Records from a data collection
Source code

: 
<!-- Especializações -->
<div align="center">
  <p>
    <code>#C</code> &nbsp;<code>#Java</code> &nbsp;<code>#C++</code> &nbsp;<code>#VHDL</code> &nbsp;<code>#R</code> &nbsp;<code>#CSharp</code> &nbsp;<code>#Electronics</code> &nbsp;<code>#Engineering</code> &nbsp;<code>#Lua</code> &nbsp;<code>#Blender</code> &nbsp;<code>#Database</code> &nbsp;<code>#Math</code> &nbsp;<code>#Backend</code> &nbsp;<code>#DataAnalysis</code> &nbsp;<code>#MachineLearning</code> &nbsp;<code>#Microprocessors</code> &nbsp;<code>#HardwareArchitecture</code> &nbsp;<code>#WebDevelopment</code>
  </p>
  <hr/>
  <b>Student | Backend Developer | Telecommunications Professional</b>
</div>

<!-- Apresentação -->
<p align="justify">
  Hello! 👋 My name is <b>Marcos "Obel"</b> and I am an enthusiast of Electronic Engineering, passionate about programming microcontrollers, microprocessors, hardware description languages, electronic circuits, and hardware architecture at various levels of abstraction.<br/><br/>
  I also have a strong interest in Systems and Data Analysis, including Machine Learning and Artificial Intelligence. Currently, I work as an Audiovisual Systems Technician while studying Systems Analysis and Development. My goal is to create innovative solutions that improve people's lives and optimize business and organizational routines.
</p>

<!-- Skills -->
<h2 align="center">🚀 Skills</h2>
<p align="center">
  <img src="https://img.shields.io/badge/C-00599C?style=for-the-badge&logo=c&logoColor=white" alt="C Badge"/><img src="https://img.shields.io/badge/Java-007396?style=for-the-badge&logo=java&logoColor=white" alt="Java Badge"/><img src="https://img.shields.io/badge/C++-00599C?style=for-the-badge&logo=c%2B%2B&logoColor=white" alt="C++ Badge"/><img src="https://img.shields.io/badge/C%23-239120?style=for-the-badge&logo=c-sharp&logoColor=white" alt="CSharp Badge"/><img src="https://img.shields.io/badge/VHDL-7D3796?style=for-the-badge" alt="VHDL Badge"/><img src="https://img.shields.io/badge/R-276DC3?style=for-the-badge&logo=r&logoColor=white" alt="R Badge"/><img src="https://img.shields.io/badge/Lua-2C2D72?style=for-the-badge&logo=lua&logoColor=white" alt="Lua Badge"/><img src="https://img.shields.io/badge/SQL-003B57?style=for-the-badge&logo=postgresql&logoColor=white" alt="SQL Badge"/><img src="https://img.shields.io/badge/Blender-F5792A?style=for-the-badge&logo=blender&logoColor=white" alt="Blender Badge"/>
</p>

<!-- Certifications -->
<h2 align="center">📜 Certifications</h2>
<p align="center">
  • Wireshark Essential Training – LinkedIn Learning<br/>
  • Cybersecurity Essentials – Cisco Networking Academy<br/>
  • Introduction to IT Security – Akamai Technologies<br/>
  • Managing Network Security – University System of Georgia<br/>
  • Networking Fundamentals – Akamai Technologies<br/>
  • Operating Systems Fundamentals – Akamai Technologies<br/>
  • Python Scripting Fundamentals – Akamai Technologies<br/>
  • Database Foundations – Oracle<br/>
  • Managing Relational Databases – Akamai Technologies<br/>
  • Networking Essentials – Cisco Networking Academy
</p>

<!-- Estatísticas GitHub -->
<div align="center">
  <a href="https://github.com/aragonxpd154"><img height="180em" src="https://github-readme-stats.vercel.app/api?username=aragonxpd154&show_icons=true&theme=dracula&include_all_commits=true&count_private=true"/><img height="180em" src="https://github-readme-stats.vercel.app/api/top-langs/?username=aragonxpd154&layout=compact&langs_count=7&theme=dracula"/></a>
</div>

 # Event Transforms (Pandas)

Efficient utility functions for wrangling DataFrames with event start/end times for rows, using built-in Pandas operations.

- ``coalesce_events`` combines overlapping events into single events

# [Exercise brief]
Repeat the records above in full, word for word.

# [Response to the task]
Source code

: 
<!-- Especializações -->
<div align="center">
  <p>
    <code>#C</code> &nbsp;<code>#Java</code> &nbsp;<code>#C++</code> &nbsp;<code>#VHDL</code> &nbsp;<code>#R</code> &nbsp;<code>#CSharp</code> &nbsp;<code>#Electronics</code> &nbsp;<code>#Engineering</code> &nbsp;<code>#Lua</code> &nbsp;<code>#Blender</code> &nbsp;<code>#Database</code> &nbsp;<code>#Math</code> &nbsp;<code>#Backend</code> &nbsp;<code>#DataAnalysis</code> &nbsp;<code>#MachineLearning</code> &nbsp;<code>#Microprocessors</code> &nbsp;<code>#HardwareArchitecture</code> &nbsp;<code>#WebDevelopment</code>
  </p>
  <hr/>
  <b>Student | Backend Developer | Telecommunications Professional</b>
</div>

<!-- Apresentação -->
<p align="justify">
  Hello! 👋 My name is <b>Marcos "Obel"</b> and I am an enthusiast of Electronic Engineering, passionate about programming microcontrollers, microprocessors, hardware description languages, electronic circuits, and hardware architecture at various levels of abstraction.<br/><br/>
  I also have a strong interest in Systems and Data Analysis, including Machine Learning and Artificial Intelligence. Currently, I work as an Audiovisual Systems Technician while studying Systems Analysis and Development. My goal is to create innovative solutions that improve people's lives and optimize business and organizational routines.
</p>

<!-- Skills -->
<h2 align="center">🚀 Skills</h2>
<p align="center">
  <img src="https://img.shields.io/badge/C-00599C?style=for-the-badge&logo=c&logoColor=white" alt="C Badge"/><img src="https://img.shields.io/badge/Java-007396?style=for-the-badge&logo=java&logoColor=white" alt="Java Badge"/><img src="https://img.shields.io/badge/C++-00599C?style=for-the-badge&logo=c%2B%2B&logoColor=white" alt="C++ Badge"/><img src="https://img.shields.io/badge/C%23-239120?style=for-the-badge&logo=c-sharp&logoColor=white" alt="CSharp Badge"/><img src="https://img.shields.io/badge/VHDL-7D3796?style=for-the-badge" alt="VHDL Badge"/><img src="https://img.shields.io/badge/R-276DC3?style=for-the-badge&logo=r&logoColor=white" alt="R Badge"/><img src="https://img.shields.io/badge/Lua-2C2D72?style=for-the-badge&logo=lua&logoColor=white" alt="Lua Badge"/><img src="https://img.shields.io/badge/SQL-003B57?style=for-the-badge&logo=postgresql&logoColor=white" alt="SQL Badge"/><img src="https://img.shields.io/badge/Blender-F5792A?style=for-the-badge&logo=blender&logoColor=white" alt="Blender Badge"/>
</p>

<!-- Certifications -->
<h2 align="center">📜 Certifications</h2>
<p align="center">
  • Wireshark Essential Training – LinkedIn Learning<br/>
  • Cybersecurity Essentials – Cisco Networking Academy<br/>
  • Introduction to IT Security – Akamai Technologies<br/>
  • Managing Network Security – University System of Georgia<br/>
  • Networking Fundamentals – Akamai Technologies<br/>
  • Operating Systems Fundamentals – Akamai Technologies<br/>
  • Python Scripting Fundamentals – Akamai Technologies<br/>
  • Database Foundations – Oracle<br/>
  • Managing Relational Databases – Akamai Technologies<br/>
  • Networking Essentials – Cisco Networking Academy
</p>

<!-- Estatísticas GitHub -->
<div align="center">
  <a href="https://github.com/aragonxpd154"><img height="180em" src="https://github-readme-stats.vercel.app/api?username=aragonxpd154&show_icons=true&theme=dracula&include_all_commits=true&count_private=true"/><img height="180em" src="https://github-readme-stats.vercel.app/api/top-langs/?username=aragonxpd154&layout=compact&langs_count=7&theme=dracula"/></a>
</div>

 # Event Transforms (Pandas)

Efficient utility functions for wrangling DataFrames with event start/end times for rows, using built-in Pandas operations.

- ``coalesce_events`` combines overlapping events into single events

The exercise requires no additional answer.